• December 17, 2024

Facts Checks 2023

HOAX: This website running a reward campaign for Airtel old sim cards is fraudulent

The telco has distanced itself from the website and the purported campaign.

PesaCheck

PesaCheck

4 min read

Jul 20

This website supposedly running an Airtel old sim card reward campaign and offering 5 and 10GB data is a HOAX.

The site promises 5GB data to those whose sim cards are more than six months old and 10GB data to those whose cards are older than a year.
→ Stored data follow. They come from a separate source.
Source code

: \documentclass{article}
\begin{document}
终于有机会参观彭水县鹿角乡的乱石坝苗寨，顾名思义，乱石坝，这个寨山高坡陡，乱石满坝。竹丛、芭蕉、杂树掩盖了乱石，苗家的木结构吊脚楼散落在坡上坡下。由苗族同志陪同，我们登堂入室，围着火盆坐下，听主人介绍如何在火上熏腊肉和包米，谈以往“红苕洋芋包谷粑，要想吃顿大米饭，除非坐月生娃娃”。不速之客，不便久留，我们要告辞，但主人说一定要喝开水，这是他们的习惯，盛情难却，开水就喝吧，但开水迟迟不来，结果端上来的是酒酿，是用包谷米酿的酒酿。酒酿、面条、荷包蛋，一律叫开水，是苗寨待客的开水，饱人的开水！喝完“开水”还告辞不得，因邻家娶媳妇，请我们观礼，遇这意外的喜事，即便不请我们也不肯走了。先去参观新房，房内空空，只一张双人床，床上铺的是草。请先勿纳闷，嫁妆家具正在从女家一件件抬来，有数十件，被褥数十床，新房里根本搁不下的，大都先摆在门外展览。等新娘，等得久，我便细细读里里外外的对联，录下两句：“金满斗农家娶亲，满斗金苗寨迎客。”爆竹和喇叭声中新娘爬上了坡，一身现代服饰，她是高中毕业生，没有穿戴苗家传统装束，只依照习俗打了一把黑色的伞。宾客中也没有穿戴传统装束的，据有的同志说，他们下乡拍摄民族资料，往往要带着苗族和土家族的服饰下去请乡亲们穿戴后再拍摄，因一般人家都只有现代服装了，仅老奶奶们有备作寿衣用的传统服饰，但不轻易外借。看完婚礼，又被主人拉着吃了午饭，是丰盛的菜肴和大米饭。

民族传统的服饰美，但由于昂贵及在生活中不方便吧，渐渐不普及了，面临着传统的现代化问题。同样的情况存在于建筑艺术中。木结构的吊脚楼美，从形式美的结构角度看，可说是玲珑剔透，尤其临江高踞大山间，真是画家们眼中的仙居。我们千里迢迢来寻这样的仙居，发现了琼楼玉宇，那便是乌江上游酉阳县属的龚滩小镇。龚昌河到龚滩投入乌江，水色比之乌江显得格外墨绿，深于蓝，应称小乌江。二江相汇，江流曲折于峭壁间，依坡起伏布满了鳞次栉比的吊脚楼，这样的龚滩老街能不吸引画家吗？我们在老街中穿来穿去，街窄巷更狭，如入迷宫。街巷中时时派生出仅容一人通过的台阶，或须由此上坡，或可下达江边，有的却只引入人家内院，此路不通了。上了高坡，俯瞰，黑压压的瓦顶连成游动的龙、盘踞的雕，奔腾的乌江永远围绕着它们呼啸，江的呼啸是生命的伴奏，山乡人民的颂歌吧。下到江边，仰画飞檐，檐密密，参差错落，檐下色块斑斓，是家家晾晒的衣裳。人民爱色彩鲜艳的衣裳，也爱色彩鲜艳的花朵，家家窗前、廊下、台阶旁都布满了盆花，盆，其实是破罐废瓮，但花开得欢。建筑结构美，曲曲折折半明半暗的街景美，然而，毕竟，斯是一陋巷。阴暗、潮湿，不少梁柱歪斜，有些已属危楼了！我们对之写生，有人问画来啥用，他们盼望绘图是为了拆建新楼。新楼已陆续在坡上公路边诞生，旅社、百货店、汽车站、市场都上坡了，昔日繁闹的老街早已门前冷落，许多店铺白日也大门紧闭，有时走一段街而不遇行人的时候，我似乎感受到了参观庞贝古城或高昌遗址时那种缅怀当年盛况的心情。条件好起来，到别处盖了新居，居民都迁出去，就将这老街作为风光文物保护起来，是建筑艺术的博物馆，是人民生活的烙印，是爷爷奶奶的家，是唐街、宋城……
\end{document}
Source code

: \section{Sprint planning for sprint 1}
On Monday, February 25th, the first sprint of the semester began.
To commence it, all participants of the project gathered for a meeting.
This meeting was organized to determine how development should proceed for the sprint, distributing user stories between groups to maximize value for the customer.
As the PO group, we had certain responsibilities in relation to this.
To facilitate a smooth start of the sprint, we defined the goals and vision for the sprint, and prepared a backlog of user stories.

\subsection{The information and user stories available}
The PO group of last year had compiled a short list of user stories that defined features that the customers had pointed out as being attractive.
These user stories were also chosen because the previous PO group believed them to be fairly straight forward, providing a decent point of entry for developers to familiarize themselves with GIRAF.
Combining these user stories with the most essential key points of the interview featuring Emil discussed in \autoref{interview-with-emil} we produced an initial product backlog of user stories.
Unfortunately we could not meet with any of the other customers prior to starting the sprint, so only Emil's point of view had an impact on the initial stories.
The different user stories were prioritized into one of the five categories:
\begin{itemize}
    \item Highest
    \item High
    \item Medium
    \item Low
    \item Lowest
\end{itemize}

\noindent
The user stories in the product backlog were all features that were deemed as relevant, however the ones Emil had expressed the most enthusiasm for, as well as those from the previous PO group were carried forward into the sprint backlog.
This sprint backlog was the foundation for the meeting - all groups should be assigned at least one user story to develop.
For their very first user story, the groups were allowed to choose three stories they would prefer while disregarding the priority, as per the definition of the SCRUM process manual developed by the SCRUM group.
To get the data, users are asked to provide their Airtel number and indicate how old their sim card is.

The last step requires sharing the link with 15 friends or five WhatsApp groups to get the promised data.

The link was also shared on Facebook, as seen here.

Glaring red flags such as sharing the link on WhatsApp, request for a phone number, and use of a suspicious URL prompted us to look into the site.

We performed a WHOIS search on the site and established that it was registered on 11 December 2021, whereas the legitimate Airtel Kenya website was registered in November 2010.

Research by PesaCheck found that hoax sites tend to be new and have concealed the registrant details compared to genuine ones, which are usually older and with no hidden information.

From left to right: a WHOIS search for the imposter vs that of the legitimate Airtel site.

We found no posts on the purported campaign on Airtel Kenya’s verified Twitter account and Facebook page.

Airtel Kenya distanced itself from the site in response to our tweet.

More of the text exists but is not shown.